• [ABOUT THIS TASK]
All of the data must be returned word for word.
(MATERIALS PROVIDED)
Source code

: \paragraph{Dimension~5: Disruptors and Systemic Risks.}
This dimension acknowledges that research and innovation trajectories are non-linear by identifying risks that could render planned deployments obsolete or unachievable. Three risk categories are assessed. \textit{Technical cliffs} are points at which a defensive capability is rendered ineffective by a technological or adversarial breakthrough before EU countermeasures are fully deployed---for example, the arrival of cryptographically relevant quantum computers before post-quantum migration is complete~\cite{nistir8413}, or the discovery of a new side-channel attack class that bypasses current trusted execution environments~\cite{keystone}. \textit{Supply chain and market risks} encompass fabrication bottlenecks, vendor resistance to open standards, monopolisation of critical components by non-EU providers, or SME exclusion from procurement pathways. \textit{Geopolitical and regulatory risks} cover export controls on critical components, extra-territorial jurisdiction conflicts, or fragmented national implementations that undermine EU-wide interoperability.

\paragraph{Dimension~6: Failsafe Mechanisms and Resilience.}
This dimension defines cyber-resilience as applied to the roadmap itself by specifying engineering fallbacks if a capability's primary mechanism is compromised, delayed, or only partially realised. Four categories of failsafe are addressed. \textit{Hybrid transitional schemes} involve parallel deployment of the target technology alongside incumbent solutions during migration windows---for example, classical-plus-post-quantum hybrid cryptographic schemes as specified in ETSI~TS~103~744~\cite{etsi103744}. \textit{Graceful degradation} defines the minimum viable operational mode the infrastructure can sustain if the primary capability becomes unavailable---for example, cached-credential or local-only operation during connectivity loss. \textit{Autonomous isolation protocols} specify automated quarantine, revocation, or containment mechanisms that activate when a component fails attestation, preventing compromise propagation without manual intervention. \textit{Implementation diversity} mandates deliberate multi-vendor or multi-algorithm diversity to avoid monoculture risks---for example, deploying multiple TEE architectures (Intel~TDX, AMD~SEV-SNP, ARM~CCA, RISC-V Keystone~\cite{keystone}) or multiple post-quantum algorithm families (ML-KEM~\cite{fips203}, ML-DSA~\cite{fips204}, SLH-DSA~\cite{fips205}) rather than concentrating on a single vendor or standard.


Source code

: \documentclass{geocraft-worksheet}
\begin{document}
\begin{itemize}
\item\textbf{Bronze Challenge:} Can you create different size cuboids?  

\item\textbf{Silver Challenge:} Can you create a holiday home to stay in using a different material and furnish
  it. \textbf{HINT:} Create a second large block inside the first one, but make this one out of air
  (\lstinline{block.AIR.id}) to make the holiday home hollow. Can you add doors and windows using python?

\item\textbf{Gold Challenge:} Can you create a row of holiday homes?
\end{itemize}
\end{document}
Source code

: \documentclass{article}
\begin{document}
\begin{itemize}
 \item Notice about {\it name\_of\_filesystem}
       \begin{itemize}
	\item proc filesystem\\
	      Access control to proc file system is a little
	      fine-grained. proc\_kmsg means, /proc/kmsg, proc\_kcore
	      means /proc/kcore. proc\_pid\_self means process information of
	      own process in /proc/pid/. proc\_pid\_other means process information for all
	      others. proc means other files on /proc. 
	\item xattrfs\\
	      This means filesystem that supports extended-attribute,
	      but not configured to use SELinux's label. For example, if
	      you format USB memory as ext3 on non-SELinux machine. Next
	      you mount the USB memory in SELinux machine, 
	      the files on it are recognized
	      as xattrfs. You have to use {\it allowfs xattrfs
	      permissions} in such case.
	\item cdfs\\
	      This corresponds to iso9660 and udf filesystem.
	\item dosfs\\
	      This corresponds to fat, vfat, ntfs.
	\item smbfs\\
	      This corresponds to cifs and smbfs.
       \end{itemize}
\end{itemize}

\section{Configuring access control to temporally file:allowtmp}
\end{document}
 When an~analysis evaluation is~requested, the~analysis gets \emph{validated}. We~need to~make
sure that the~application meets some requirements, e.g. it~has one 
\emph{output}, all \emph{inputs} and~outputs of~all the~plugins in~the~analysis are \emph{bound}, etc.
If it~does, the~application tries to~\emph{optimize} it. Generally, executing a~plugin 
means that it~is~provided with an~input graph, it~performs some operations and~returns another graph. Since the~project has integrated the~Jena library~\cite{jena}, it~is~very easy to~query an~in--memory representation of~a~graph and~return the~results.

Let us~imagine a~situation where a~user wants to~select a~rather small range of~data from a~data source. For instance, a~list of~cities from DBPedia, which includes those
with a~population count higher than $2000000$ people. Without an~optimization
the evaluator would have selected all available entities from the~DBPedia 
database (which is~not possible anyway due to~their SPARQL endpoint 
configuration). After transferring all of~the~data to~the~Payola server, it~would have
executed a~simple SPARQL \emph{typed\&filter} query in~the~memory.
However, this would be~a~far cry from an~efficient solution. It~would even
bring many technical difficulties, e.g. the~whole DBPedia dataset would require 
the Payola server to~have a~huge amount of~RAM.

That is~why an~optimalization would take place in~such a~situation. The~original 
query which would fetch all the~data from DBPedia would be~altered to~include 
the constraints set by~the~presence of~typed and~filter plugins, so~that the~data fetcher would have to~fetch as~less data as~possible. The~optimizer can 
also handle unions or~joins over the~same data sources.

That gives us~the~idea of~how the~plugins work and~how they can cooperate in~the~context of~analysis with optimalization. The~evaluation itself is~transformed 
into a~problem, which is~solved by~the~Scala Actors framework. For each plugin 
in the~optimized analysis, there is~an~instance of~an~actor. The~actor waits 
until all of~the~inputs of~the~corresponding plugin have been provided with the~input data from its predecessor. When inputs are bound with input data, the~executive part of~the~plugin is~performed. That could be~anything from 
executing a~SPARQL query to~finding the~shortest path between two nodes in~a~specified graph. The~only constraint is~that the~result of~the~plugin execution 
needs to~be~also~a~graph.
(End MATERIALS PROVIDED)
• [TASK RESULT]
Source code

: \paragraph{Dimension~5: Disruptors and Systemic Risks.}
This dimension acknowledges that research and innovation trajectories are non-linear by identifying risks that could render planned deployments obsolete or unachievable. Three risk categories are assessed. \textit{Technical cliffs} are points at which a defensive capability is rendered ineffective by a technological or adversarial breakthrough before EU countermeasures are fully deployed---for example, the arrival of cryptographically relevant quantum computers before post-quantum migration is complete~\cite{nistir8413}, or the discovery of a new side-channel attack class that bypasses current trusted execution environments~\cite{keystone}. \textit{Supply chain and market risks} encompass fabrication bottlenecks, vendor resistance to open standards, monopolisation of critical components by non-EU providers, or SME exclusion from procurement pathways. \textit{Geopolitical and regulatory risks} cover export controls on critical components, extra-territorial jurisdiction conflicts, or fragmented national implementations that undermine EU-wide interoperability.

\paragraph{Dimension~6: Failsafe Mechanisms and Resilience.}
This dimension defines cyber-resilience as applied to the roadmap itself by specifying engineering fallbacks if a capability's primary mechanism is compromised, delayed, or only partially realised. Four categories of failsafe are addressed. \textit{Hybrid transitional schemes} involve parallel deployment of the target technology alongside incumbent solutions during migration windows---for example, classical-plus-post-quantum hybrid cryptographic schemes as specified in ETSI~TS~103~744~\cite{etsi103744}. \textit{Graceful degradation} defines the minimum viable operational mode the infrastructure can sustain if the primary capability becomes unavailable---for example, cached-credential or local-only operation during connectivity loss. \textit{Autonomous isolation protocols} specify automated quarantine, revocation, or containment mechanisms that activate when a component fails attestation, preventing compromise propagation without manual intervention. \textit{Implementation diversity} mandates deliberate multi-vendor or multi-algorithm diversity to avoid monoculture risks---for example, deploying multiple TEE architectures (Intel~TDX, AMD~SEV-SNP, ARM~CCA, RISC-V Keystone~\cite{keystone}) or multiple post-quantum algorithm families (ML-KEM~\cite{fips203}, ML-DSA~\cite{fips204}, SLH-DSA~\cite{fips205}) rather than concentrating on a single vendor or standard.


Source code

: \documentclass{geocraft-worksheet}
\begin{document}
\begin{itemize}
\item\textbf{Bronze Challenge:} Can you create different size cuboids?  

\item\textbf{Silver Challenge:} Can you create a holiday home to stay in using a different material and furnish
  it. \textbf{HINT:} Create a second large block inside the first one, but make this one out of air
  (\lstinline{block.AIR.id}) to make the holiday home hollow. Can you add doors and windows using python?

\item\textbf{Gold Challenge:} Can you create a row of holiday homes?
\end{itemize}
\end{document}
Source code

: \documentclass{article}
\begin{document}
\begin{itemize}
 \item Notice about {\it name\_of\_filesystem}
       \begin{itemize}
	\item proc filesystem\\
	      Access control to proc file system is a little
	      fine-grained. proc\_kmsg means, /proc/kmsg, proc\_kcore
	      means /proc/kcore. proc\_pid\_self means process information of
	      own process in /proc/pid/. proc\_pid\_other means process information for all
	      others. proc means other files on /proc. 
	\item xattrfs\\
	      This means filesystem that supports extended-attribute,
	      but not configured to use SELinux's label. For example, if
	      you format USB memory as ext3 on non-SELinux machine. Next
	      you mount the USB memory in SELinux machine, 
	      the files on it are recognized
	      as xattrfs. You have to use {\it allowfs xattrfs
	      permissions} in such case.
	\item cdfs\\
	      This corresponds to iso9660 and udf filesystem.
	\item dosfs\\
	      This corresponds to fat, vfat, ntfs.
	\item smbfs\\
	      This corresponds to cifs and smbfs.
       \end{itemize}
\end{itemize}

\section{Configuring access control to temporally file:allowtmp}
\end{document}
 When an~analysis evaluation is~requested, the~analysis gets \emph{validated}. We~need to~make
sure that the~application meets some requirements, e.g. it~has one 
\emph{output}, all \emph{inputs} and~outputs of~all the~plugins in~the~analysis are \emph{bound}, etc.
If it~does, the~application tries to~\emph{optimize} it. Generally, executing a~plugin 
means that it~is~provided with an~input graph, it~performs some operations and~returns another graph. Since the~project has integrated the~Jena library~\cite{jena}, it~is~very easy to~query an~in--memory representation of~a~graph and~return the~results.

Let us~imagine a~situation where a~user wants to~select a~rather small range of~data from a~data source. For instance, a~list of~cities from DBPedia, which includes those
with a~population count higher than $2000000$ people. Without an~optimization
the evaluator would have selected all available entities from the~DBPedia 
database (which is~not possible anyway due to~their SPARQL endpoint 
configuration). After transferring all of~the~data to~the~Payola server, it~would have
executed a~simple SPARQL \emph{typed\&filter} query in~the~memory.
However, this would be~a~far cry from an~efficient solution. It~would even
bring many technical difficulties, e.g. the~whole DBPedia dataset would require 
the Payola server to~have a~huge amount of~RAM.

That is~why an~optimalization would take place in~such a~situation. The~original 
query which would fetch all the~data from DBPedia would be~altered to~include 
the constraints set by~the~presence of~typed and~filter plugins, so~that the~data fetcher would have to~fetch as~less data as~possible. The~optimizer can 
also handle unions or~joins over the~same data sources.

That gives us~the~idea of~how the~plugins work and~how they can cooperate in~the~context of~analysis with optimalization. The~evaluation itself is~transformed 
into a~problem, which is~solved by~the~Scala Actors framework. For each plugin 
in the~optimized analysis, there is~an~instance of~an~actor. The~actor waits 
until all of~the~inputs of~the~corresponding plugin have been provided with the~input data from its predecessor. When inputs are bound with input data, the~executive part of~the~plugin is~performed. That could be~anything from 
executing a~SPARQL query to~finding the~shortest path between two nodes in~a~specified graph. The~only constraint is~that the~result of~the~plugin execution 
needs to~be~also~a~graph.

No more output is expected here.